Since 2012, Opus has been working with Network Rail on its strategic plan to make the country’s railway fit to keep pace with the unprecedented growth in passenger numbers over the last 10 years. Opus undertook a review of the ‘Hidden Shaft’ information for Network Rail to identify the location of all hidden shafts used in the construction of the Welsh tunnels. 

31 of the 56 tunnels had the potential to contain hidden shafts.

Clues to their location

The starting point to locating hidden shafts is documentary evidence explains Phil Taylor (Opus Team Leader – Geo/Environmental). He says:  “We look at the original tunnel construction drawings, historical plans and even the minutes of meetings held by the individual rail companies discussing the progress of the works through construction."

The research is supplemented with a review of aerial photography as well as site walkovers.

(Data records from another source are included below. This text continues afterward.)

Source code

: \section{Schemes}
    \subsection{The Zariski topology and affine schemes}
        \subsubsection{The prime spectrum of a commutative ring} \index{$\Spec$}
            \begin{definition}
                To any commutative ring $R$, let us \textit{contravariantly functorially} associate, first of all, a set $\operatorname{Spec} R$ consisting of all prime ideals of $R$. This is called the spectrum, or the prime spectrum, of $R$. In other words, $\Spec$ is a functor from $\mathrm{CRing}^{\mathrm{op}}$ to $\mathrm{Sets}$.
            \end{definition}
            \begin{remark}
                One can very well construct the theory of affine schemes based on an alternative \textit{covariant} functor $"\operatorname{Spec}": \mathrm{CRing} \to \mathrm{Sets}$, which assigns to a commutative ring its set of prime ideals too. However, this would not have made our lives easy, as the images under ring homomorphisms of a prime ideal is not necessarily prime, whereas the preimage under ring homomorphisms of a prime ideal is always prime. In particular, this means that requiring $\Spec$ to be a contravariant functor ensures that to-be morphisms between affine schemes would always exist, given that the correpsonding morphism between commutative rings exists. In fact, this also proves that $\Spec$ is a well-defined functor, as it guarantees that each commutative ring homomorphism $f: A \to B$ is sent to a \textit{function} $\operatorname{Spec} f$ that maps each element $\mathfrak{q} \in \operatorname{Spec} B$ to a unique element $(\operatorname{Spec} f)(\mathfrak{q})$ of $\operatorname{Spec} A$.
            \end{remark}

This all helps determine the location of any features that could indicate the presence of a shaft, such as depressions and spoil mounds. Essentially, depressions at surface could indicate that a shaft was backfilled and the material has compacted through self-weight over the years.  Equally spoil mounds positioned in close proximity to the tunnel could relate to the deposition of excavated material from the construction of the shaft and tunnel.

“There’s also the potential for shafts to be identified from within the tunnel itself. They can be recognised in several ways including, but not limited to, weakened sections of the tunnel’s roof, changes in brick work and a significant amount of water ingress.”

Intrusive Investigation

Once a possible hidden shaft is located an intrusive investigation is often needed to confirm the shafts and to determine any remediation that may be required. To investigate the hidden shafts from within the tunnel, small diameter coreholes can be drilled vertically within the crown at 1m spacings across the suspected area. If soft ground or void is encountered, the location can be marked to allow further investigation. If voids are located, larger diameter coreholes can be drilled to allow for CCTV examination to confirm the shaft’s condition. If the shaft backfill is such that a CCTV inspection cannot be undertaken or as a result of restrictions within the tunnel, an investigation may be undertaken at surface. Dependent upon access, investigation works, such as trenching or rotary drilling would be predominantly used.

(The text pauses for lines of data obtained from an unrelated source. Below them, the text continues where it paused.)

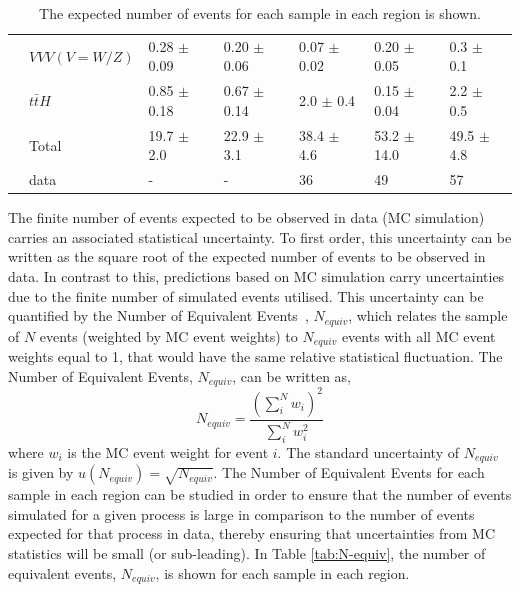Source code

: \begin{table}[h!]
{\begin{tabular}{|ll|l|l|l|l|l|}
\multicolumn{1}{|l|}{}                       & $VVV (V = W/Z)$           & 0.28 $\pm$ 0.09     & 0.20 $\pm$ 0.06    & 0.07 $\pm$ 0.02  & 0.20 $\pm$ 0.05   & 0.3 $\pm$ 0.1   \\
\multicolumn{1}{|l|}{}                       & $t\bar{t}H$          & 0.85 $\pm$ 0.18       & 0.67 $\pm$ 0.14     & 2.0 $\pm$ 0.4     & 0.15 $\pm$ 0.04    & 2.2 $\pm$ 0.5      \\ \hline
                                             & Total        & 19.7 $\pm$ 2.0         & 22.9 $\pm$ 3.1       & 38.4 $\pm$ 4.6       & 53.2 $\pm$ 14.0       & 49.5 $\pm$ 4.8      \\ \hline
                                             & data         & -                                         & -                                       & 36                                      & 49                                       & 57                                      \\ \hline
\end{tabular}}
\caption{The expected number of events for each sample in each region is shown.}
\label{tab:4Lep-PreFit-Yields}
\end{table}The finite number of events expected to be observed in data (MC simulation) carries an associated statistical uncertainty. To first order, this uncertainty can be written as the square root of the expected number of events to be observed in data. In contrast to this, predictions based on MC simulation carry uncertainties due to the finite number of simulated events utilised. This uncertainty can be quantified by the Number of Equivalent Events~\cite{N_equiv_Derivation}, $N_{equiv}$, which relates the sample of $N$ events (weighted by MC event weights) to $N_{equiv}$ events with all MC event weights equal to 1, that would have the same relative statistical fluctuation. The Number of Equivalent Events, $N_{equiv}$, can be written as,
\begin{equation}
N_{equiv} = \frac{ (\sum_{i}^{N} w_{i})^2  }{\sum_{i}^{N} w_i^2 }
\end{equation}
where $w_i$ is the MC event weight for event $i$. The standard uncertainty of $N_{equiv}$ is given by $u(N_{equiv}) = \sqrt{N_{equiv}}$. The Number of Equivalent Events for each sample in each region can be studied in order to ensure that the number of events simulated for a given process is large in comparison to the number of events expected for that process in data, thereby ensuring that uncertainties from MC statistics will be small (or sub-leading). In Table \ref{tab:N-equiv}, the number of equivalent events, $N_{equiv}$, is shown for each sample in each region.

The remediation required depends on the condition and the backfilling of the shaft. 

“A shaft could be capped at ground surface and ‘plugged’ within the tunnel to prevent possible collapse, strengthening of the tunnel could also be undertaken in the area of the shaft. Should the shaft be in good condition it could be left open to allow for future examinations or be backfilled with a light weight material. The ultimate treatment is dependent upon numerous factors and requires detailed design.”